Les paramètres qui sont nécessaires et comment les définir?

- Je utiliser mosquitto 1.3.5

source d'informationauteur Gussoh

  1. 16

    Il y a un petit guide ici, mais il ne parle pas beaucoup: http://mosquitto.org/man/mosquitto-tls-7.html

    Vous devez définir ces:
    certfile
    keyfile
    cafile

    Ils peuvent être générés à l'aide des commandes dans le lien ci-dessus. Mais le plus facile est d'utiliser ce script: https://github.com/owntracks/tools/blob/master/TLS/generate-CA.sh

    Après l'exécution du script et de la modification de la config, il pourrait ressembler à quelque chose comme ceci:

    listener 8883
cafile /etc/mosquitto/certs/ca.crt
certfile /etc/mosquitto/certs/hostname.localdomain.crt
keyfile /etc/mosquitto/certs/hostname.localdomain.key

    Si mosquitto dit Unable to load server key file cela signifie que l'utilisateur qui exécute mosquitto n'a pas l'autorisation de lire le fichier. Même si vous commencez en tant que root le courtier pourrait commencer comme un autre utilisateur, mosquitto par exemple. Pour résoudre ce faire, par exemple, chown mosquitto:root keyfile

    Pour se connecter au courtier, le client aura besoin de l'autorité de certification.crt-fichier. Si vous ne fournissez pas ce que le courtier va dire quelque chose comme:

    OpenSSL Erreur: erreur:1408F10B:SSL routines:SSL3_GET_RECORD:mauvais numéro de version

    À la disposition de l'mosquitto_sub commande que vous utilisez --cafile pathToCaCrt. L'autorité de certification.le crt peut être distribué avec les clients et il fera en sorte que le serveur auquel il est connecté est en fait le serveur correct.

    La --insecure drapeau de mosquitto_sub ne pas faire que le client accepte tous les certificats (comme avec wget ou similaire), il permet tout simplement que le certificat ne pas avoir l'hôte de connexion à en nom commun. Ainsi, vous devez vous assurer que votre certificat a votre courtier d'hôte en tant que nom commun.

  2. 4

    Pour sécuriser les WebSocket accès de Mosquitto, par exemple à l'aide d'un Let's Encrypt certificat, votre fichier de configuration pourrait ressembler à ceci:

    listener 9001
protocol websockets
certfile /etc/letsencrypt/live/yourdomain.com/cert.pem
cafile /etc/letsencrypt/live/yourdomain.com/chain.pem
keyfile /etc/letsencrypt/live/yourdomain.com/privkey.pem

    Assurez-vous que les fichiers sont lisibles par Mosquitto (Debian en particulier s'exécute Mosquitto en vertu de la mosquitto de l'utilisateur, qui est privilégié). Vous avez besoin Mosquitto 1.4 pour soutenir les WebSockets.

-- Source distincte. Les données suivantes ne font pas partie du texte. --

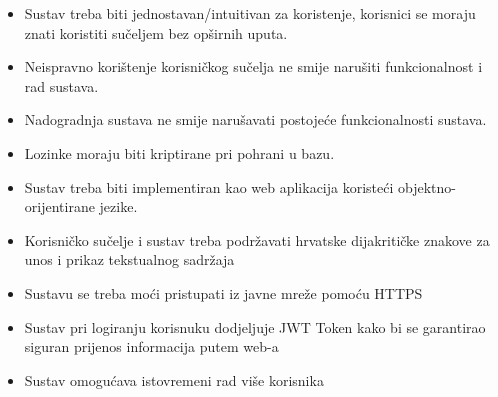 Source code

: 			   \begin{itemize}
                \item Sustav treba biti jednostavan/intuitivan za koristenje, korisnici se moraju znati koristiti sučeljem bez opširnih uputa.
                \item Neispravno korištenje korisničkog sučelja ne smije narušiti funkcionalnost i rad sustava.
                \item Nadogradnja sustava ne smije narušavati postojeće funkcionalnosti sustava.
                \item Lozinke moraju biti kriptirane pri pohrani u bazu.
                \item Sustav treba biti implementiran kao web aplikacija koristeći objektno-\newline orijentirane jezike.
                \item Korisničko sučelje i sustav treba podržavati hrvatske dijakritičke znakove za unos i prikaz tekstualnog sadržaja
                \item Sustavu se treba moći pristupati iz javne mreže pomoću HTTPS
                \item Sustav pri logiranju korisnuku dodjeljuje JWT Token kako bi se garantirao siguran prijenos informacija putem web-a
                \item Sustav omogućava istovremeni rad više korisnika

            \end{itemize}
			 
			 
	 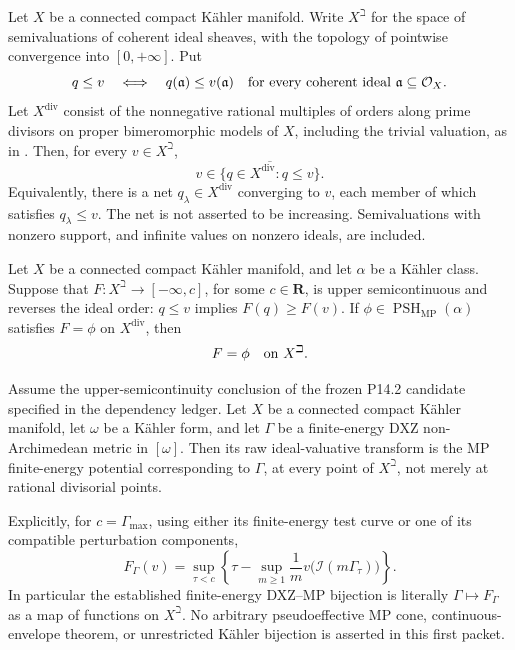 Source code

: \begin{theorem}\label{thm:p143-dominated-divisorial}
Let \(X\) be a connected compact K\"ahler manifold. Write \(X^\beth\) for
the space of semivaluations of coherent ideal sheaves, with the topology
of pointwise convergence into \([0,+\infty]\). Put
\[
 q\leq v\quad\Longleftrightarrow\quad
 q(\mathfrak a)\leq v(\mathfrak a)
 \quad\hbox{for every coherent ideal }\mathfrak a\subseteq\mathcal O_X .
\]
Let \(X^{\mathrm{div}}\) consist of the nonnegative rational multiples
of orders along prime divisors on proper bimeromorphic models of \(X\),
including the trivial valuation, as in \cite[Definition~2.3.1]{MP24}.
Then, for every \(v\in X^\beth\),
\begin{equation}
 v\in\overline{\{q\in X^{\mathrm{div}}:q\leq v\}}.
 \label{eq:p143-dominated-closure}
\end{equation}
Equivalently, there is a net \(q_\lambda\in X^{\mathrm{div}}\) converging
to \(v\), each member of which satisfies \(q_\lambda\leq v\).
The net is not asserted to be increasing. Semivaluations with nonzero
support, and infinite values on nonzero ideals, are included.
\end{theorem}

\begin{corollary}\label{cor:p143-usc-antitone-comparison}
Let \(X\) be a connected compact K\"ahler manifold, and let \(\alpha\)
be a K\"ahler class. Suppose that \(F:X^\beth\to[-\infty,c]\), for some
\(c\in\mathbf R\), is upper semicontinuous and reverses the ideal order:
\(q\leq v\) implies \(F(q)\geq F(v)\).
If \(\phi\in\operatorname{PSH}_{\mathrm{MP}}(\alpha)\) satisfies
\(F=\phi\) on \(X^{\mathrm{div}}\), then
\begin{equation}
                         F=\phi\quad\hbox{on }X^\beth.
 \label{eq:p143-all-point-comparison}
\end{equation}
\end{corollary}

\begin{corollary}\label{cor:p143-finite-energy-realization}
Assume the upper-semicontinuity conclusion of the frozen P14.2 candidate
specified in the dependency ledger. Let \(X\) be a connected compact
K\"ahler manifold, let \(\omega\) be a K\"ahler form, and let \(\Gamma\)
be a finite-energy DXZ non-Archimedean metric in \([\omega]\).
Then its raw ideal-valuative transform is the MP finite-energy potential
corresponding to \(\Gamma\), at every point of \(X^\beth\), not merely
at rational divisorial points.

Explicitly, for \(c=\Gamma_{\max}\), using either its finite-energy test
curve or one of its compatible perturbation components,
\begin{equation}
 F_\Gamma(v)=
 \sup_{\tau<c}\left\{\tau-
     \sup_{m\geq1}\frac1m v\bigl(\mathcal I(m\Gamma_\tau)\bigr)\right\}.
 \label{eq:p143-raw-transform}
\end{equation}
In particular the established finite-energy DXZ--MP bijection is
literally \(\Gamma\mapsto F_\Gamma\) as a map of functions on \(X^\beth\).
No arbitrary pseudoeffective MP cone, continuous-envelope theorem,
or unrestricted K\"ahler bijection is asserted in this first packet.
\end{corollary}
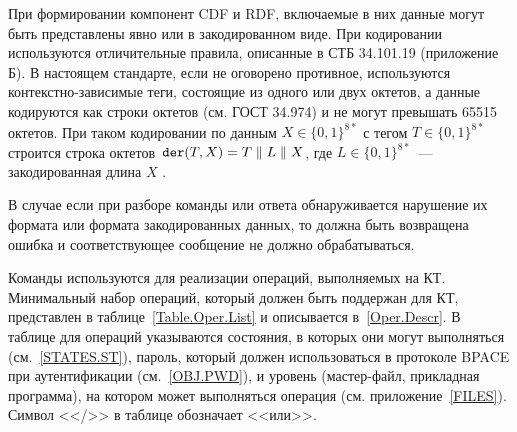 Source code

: При формировании компонент CDF и RDF, включаемые в них данные могут быть 
представлены явно или в закодированном виде. При кодировании используются 
отличительные правила, описанные в СТБ 34.101.19 (приложение Б). В 
настоящем стандарте, если не оговорено противное, используются 
контекстно-зависимые теги, состоящие из одного или двух октетов, а данные 
кодируются как строки октетов (см. ГОСТ 34.974) и не могут превышать 65515 
октетов. При таком кодировании по данным $X\in\{0,1\}^{8*}$ 
с тегом $T\in\{0,1\}^{8*}$ строится строка 
октетов~$\texttt{der}(T, X) = T \parallel L \parallel X$, 
где $L\in\{0,1\}^{8*}$~--- 
закодированная длина $X$ . 

В случае если при разборе команды или ответа обнаруживается нарушение их 
формата или формата закодированных данных, то должна быть возвращена 
ошибка и соответствующее сообщение не должно обрабатываться. 

Команды используются для реализации операций, выполняемых на КТ.
Минимальный набор операций, который должен быть поддержан для КТ,
представлен в таблице~\ref{Table.Oper.List} и описывается
в~\ref{Oper.Descr}. 
В таблице для операций указываются состояния, 
в которых они могут выполняться (см.~\ref{STATES.ST}),
пароль, который должен использоваться 
в протоколе BPACE при аутентификации (см.~\ref{OBJ.PWD}), 
и уровень (мастер-файл, прикладная программа), 
на котором может выполняться операция 
(см. приложение~\ref{FILES}).
Символ <</>> в таблице обозначает <<или>>.


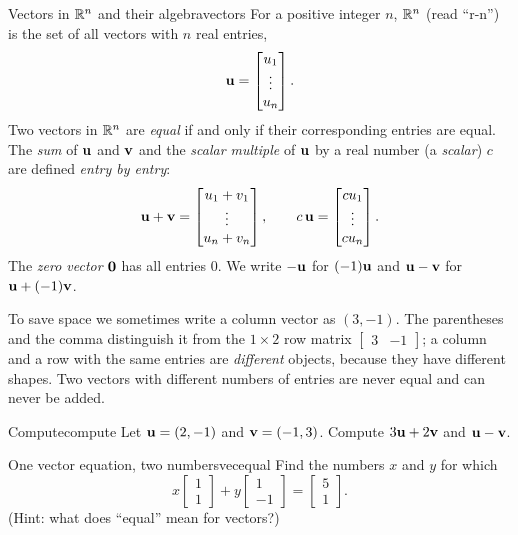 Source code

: \documentclass[11pt]{article}
\begin{document}
\begin{defn}{Vectors in $\R^n$ and their algebra}{vectors}
For a positive integer $n$, $\R^n$ (read ``r-n'') is the set of all vectors with $n$ real entries,
\[
\bv{u}=\begin{bmatrix}u_1\\ \vdots\\ u_n\end{bmatrix}.
\]
Two vectors in $\R^n$ are \emph{equal} if and only if their corresponding entries are equal. The \emph{sum} of
$\bv{u}$ and $\bv{v}$ and the \emph{scalar multiple} of $\bv{u}$ by a real number (a \emph{scalar}) $c$ are defined
\emph{entry by entry}:
\[
\bv{u}+\bv{v}=\begin{bmatrix}u_1+v_1\\ \vdots\\ u_n+v_n\end{bmatrix},\qquad
c\,\bv{u}=\begin{bmatrix}cu_1\\ \vdots\\ cu_n\end{bmatrix}.
\]
The \emph{zero vector} $\bv{0}$ has all entries $0$. We write $-\bv{u}$ for $(-1)\bv{u}$ and
$\bv{u}-\bv{v}$ for $\bv{u}+(-1)\bv{v}$.
\end{defn}

To save space we sometimes write a column vector as $(3,-1)$. The parentheses and the comma distinguish it from the
$1\times2$ row matrix $\begin{bmatrix}3&-1\end{bmatrix}$; a column and a row with the same entries are
\emph{different} objects, because they have different shapes. Two vectors with different numbers of entries are never
equal and can never be added.

\begin{kc}{Compute}{compute}
Let $\bv{u}=(2,-1)$ and $\bv{v}=(-1,3)$. Compute $3\bv{u}+2\bv{v}$ and $\bv{u}-\bv{v}$.
\end{kc}

\begin{kc}{One vector equation, two numbers}{vecequal}
Find the numbers $x$ and $y$ for which
\[
x\begin{bmatrix}1\\1\end{bmatrix}+y\begin{bmatrix}1\\-1\end{bmatrix}=\begin{bmatrix}5\\1\end{bmatrix}.
\]
(Hint: what does ``equal'' mean for vectors?)
\end{kc}
\end{document}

    Pour se connecter à ce WebSocket à l'aide de l'Ops JavaScript client:

    //host and port overwritten at connect
var mqtt = new Paho.MQTT.Client("yourdomain.com", 9001, "");   

mqtt.connect({
    hosts: [ "wss://yourdomain.com:9001/" ],
    useSSL: true
});

    Notez que cela n'implique pas de contrôle d'accès, de sorte que votre MQTT courtier sera accessible au public. Vous pouvez ajouter de l'autorisation, trop.